Thursday, January 31, 2008

Marcie and baking

Many of Marcie's friend knew her as a skilled and creative baker. Certainly her family did. Her brother, mother, father and various friends all received cakes for their birthdays, as did I. It's another element of her that I miss.

Marcie had her own way of baking, but was taught her skills by her friend Terri Dambrose's mother. Mrs. Dambrose watched Marcie and her brother Bobby after school for years while Barbara and Bob worked at a bank and General Atomic, respectively.

Marcie was an apt student for Mrs. Dambrose and Terri once complained to me that she was jealous that Marcie was more interested in cooking and baking with her mother than playing with her.

Marcie never received a recipe book from Mrs. Dambrose, but chose to take a few recipes here and there, add her own touches to them, and make them her own. Things ended up richer, more chocolate, fluffier, denser, or any variety of states of improvement or modification Marcie thought to try out.

None of it ever failed to please.

If one thing was certain in Marcie's cakes, it was that there would be buttercream frosting. Butter, sugar, and any of a wide variety of flavors and spices, from vanilla to cinnamon and cocoa to coconut, all eventually turned into a dense, sweet spread that could only be applied after the cake had cooled.

Her chocolate cake was the most sought-after. Deep, almost black cake with a dark brown chocolate icing that was not only a thick coating but also a filler for crevices. There was never a piece with too little frosting on Marcie's cakes.

I had my first cake from Marcie long before my first birthday with her. She made a cake for herself for her own, as much to share with her parents as it was to please her. She made and extra one, a little minicake for me to have while she stayed the night with them.

It was a revelation. I had had good cake before, when my relatives baked. But this was decadence in miniature. She truly could have sold her cake to coffee shops and fine dining establishments, but she never would consider it. Baking was for love, not money.

Baking was also a social connector for Marcie, and luckily I had just the person for her to connect to.

Grandma Pruett made me cakes for my birthday after my mother left. Grandmommie Girvin, my great grandmother on the maternal-maternal line, who Marcie never met, also did. Both were bakers of cakes in the "from scratch" tradition, just as Marcie was. But Marcie never met Grandmommie Girvin, who died when I was still young.

She did meet Grandma Pruett. Grandma had to cook for 17 kids, but that did not mean she watered down the quality. She wove flavors of Hawaiian and Portuguese cooking into her meals, something I recognize now in the flavors of my youth.

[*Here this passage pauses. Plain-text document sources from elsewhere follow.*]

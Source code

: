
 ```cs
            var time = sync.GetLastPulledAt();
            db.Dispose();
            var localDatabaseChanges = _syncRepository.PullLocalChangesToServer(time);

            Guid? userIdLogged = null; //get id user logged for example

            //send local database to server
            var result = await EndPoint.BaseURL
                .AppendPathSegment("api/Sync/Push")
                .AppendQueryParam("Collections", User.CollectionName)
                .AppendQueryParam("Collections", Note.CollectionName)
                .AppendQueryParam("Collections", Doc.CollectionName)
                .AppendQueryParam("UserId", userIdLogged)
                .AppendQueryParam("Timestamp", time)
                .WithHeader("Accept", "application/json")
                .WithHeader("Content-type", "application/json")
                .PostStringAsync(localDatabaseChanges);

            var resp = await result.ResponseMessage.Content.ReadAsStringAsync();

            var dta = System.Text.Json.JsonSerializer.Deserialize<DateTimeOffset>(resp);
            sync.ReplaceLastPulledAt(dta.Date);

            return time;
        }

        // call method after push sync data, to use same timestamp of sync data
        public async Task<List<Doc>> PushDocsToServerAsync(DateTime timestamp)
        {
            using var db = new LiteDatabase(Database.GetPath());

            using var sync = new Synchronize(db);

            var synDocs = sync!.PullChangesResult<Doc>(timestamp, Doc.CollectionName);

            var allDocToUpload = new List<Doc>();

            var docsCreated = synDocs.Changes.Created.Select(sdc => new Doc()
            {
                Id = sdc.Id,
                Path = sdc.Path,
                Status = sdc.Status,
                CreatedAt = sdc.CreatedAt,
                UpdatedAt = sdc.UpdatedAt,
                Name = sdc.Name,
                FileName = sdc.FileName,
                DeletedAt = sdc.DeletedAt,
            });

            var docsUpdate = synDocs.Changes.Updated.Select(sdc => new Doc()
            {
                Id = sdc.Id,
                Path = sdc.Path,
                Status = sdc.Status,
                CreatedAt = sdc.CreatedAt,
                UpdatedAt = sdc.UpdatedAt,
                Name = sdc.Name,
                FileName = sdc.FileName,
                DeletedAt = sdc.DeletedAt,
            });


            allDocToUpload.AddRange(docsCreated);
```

Marcie loved her for a lot of reasons, and they conspired and shared at our family functions for hours. She was crushed when Grandma died. She could not attend the funeral as she had just found out about her own cancer. It was a tough time.

But in their heyday, Grandma and Marcie regularly traded baking secrets and cooking tips after they finally met, not to mention plenty of stuff about me, I soon learned.

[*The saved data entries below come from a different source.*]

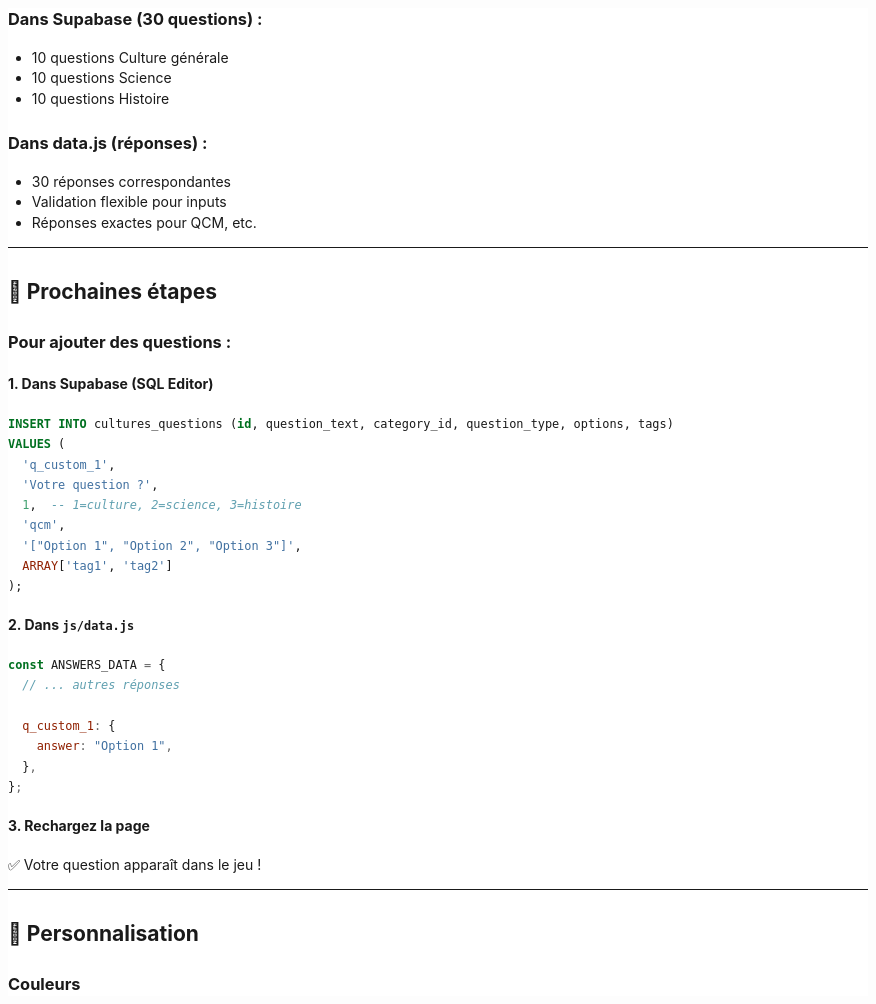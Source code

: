 ### Dans Supabase (30 questions) :

- 10 questions Culture générale
- 10 questions Science
- 10 questions Histoire

### Dans data.js (réponses) :

- 30 réponses correspondantes
- Validation flexible pour inputs
- Réponses exactes pour QCM, etc.

---

## 🔄 Prochaines étapes

### Pour ajouter des questions :

#### 1. Dans Supabase (SQL Editor)

```sql
INSERT INTO cultures_questions (id, question_text, category_id, question_type, options, tags)
VALUES (
  'q_custom_1',
  'Votre question ?',
  1,  -- 1=culture, 2=science, 3=histoire
  'qcm',
  '["Option 1", "Option 2", "Option 3"]',
  ARRAY['tag1', 'tag2']
);
```

#### 2. Dans `js/data.js`

```javascript
const ANSWERS_DATA = {
  // ... autres réponses

  q_custom_1: {
    answer: "Option 1",
  },
};
```

#### 3. Rechargez la page

✅ Votre question apparaît dans le jeu !

---

## 🎨 Personnalisation

### Couleurs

Marcie learned to substitute some of the pineapple juice from a can of it for some of the liquid in an pineapple upside-down cake, and to use it with brown sugar to make a good topping, too. She also learned that I was a sleepwalking Houdini-child who liked to escape from dead bolted homes and curl up with the neighbors' dogs.

Grandma loved to share, and we have a lot in common that way.

The one realm in which I never stepped with Marcie was baking. I could never quite get into it, true, but she would chase me out of the kitchen if I tried. However, I did make her candies, using a recipe I will share when more time has passed.

I do not miss all of the extra pounds her baking put on me, but I do miss that joy she had in making her cookies, her cakes and even her pies, which she hated but indulged me on from time to time. And of course, I miss sharing sweets with her.

I miss, most of all, her giving me surprise plates of cookies or little treats she had baked up. Sometimes, it was just because she had been harsh in a fight, or just because I had done something I did not know she had observed which pleased her. Often, it was just because

But it was always a treat, and a loving gesture. I miss those most.

Her recipes are safe for now. I plan to share them with friends and one friend has the big collection for a project. But for now, with all this talk of cooking and Marcie and my time in the kitchen, I just wanted to share the part that was simply hers.

I was no assistant beyond an errand boy when Marcie baked, and no expert beyond a taster for her batters and creams and frostings. But I was her biggest fan, and i could watch her for hours, that is, until she chased me off.

Or until she gave me a blender beater full of dough and chocolate chips.